++++ Material to process
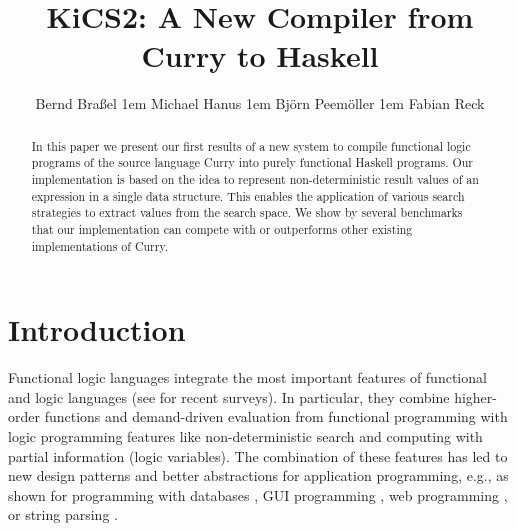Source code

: \documentclass{llncs}
\begin{document}
\pagestyle{plain}
\sloppy

\title{KiCS2: A New Compiler from Curry to Haskell}

\author{
Bernd Bra{\ss}el
\kern1em
Michael Hanus
\kern1em
Bj{\"o}rn Peem{\"o}ller
\kern1em
Fabian Reck
}

\maketitle

\begin{abstract}
In this paper we present our first results of a new system
to compile functional logic programs of the source language Curry
into purely functional Haskell programs.
Our implementation is based on the idea to represent
non-deterministic result values of an expression in a single data structure.
This enables the application of various search strategies
to extract values from the search space.
We show by several benchmarks that our implementation
can compete with or outperforms other existing implementations of Curry.
\end{abstract}


\section{Introduction}
\label{sec:Introduction}

Functional logic languages integrate the most important
features of functional and logic languages
(see \cite{AntoyHanus10CACM,Hanus07ICLP} for recent surveys).
In particular, they combine higher-order functions and demand-driven
evaluation from functional programming with logic programming features
like non-deterministic search and computing with partial information
(logic variables).
The combination of these features
has led to new design patterns \cite{AntoyHanus02FLOPS}
and better abstractions for application programming,
e.g., as shown for programming with databases
\cite{BrasselHanusMueller08PADL,Fischer05},
GUI programming \cite{Hanus00PADL},
web programming \cite{Hanus01PADL,Hanus06PPDP,HanusKoschnicke10PADL},
or string parsing \cite{CaballeroLopez99}.
\end{document}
++++++++
Assigned task:
Tally the lines of the entries that carry the word "values" and say only that number.

Expected output:
2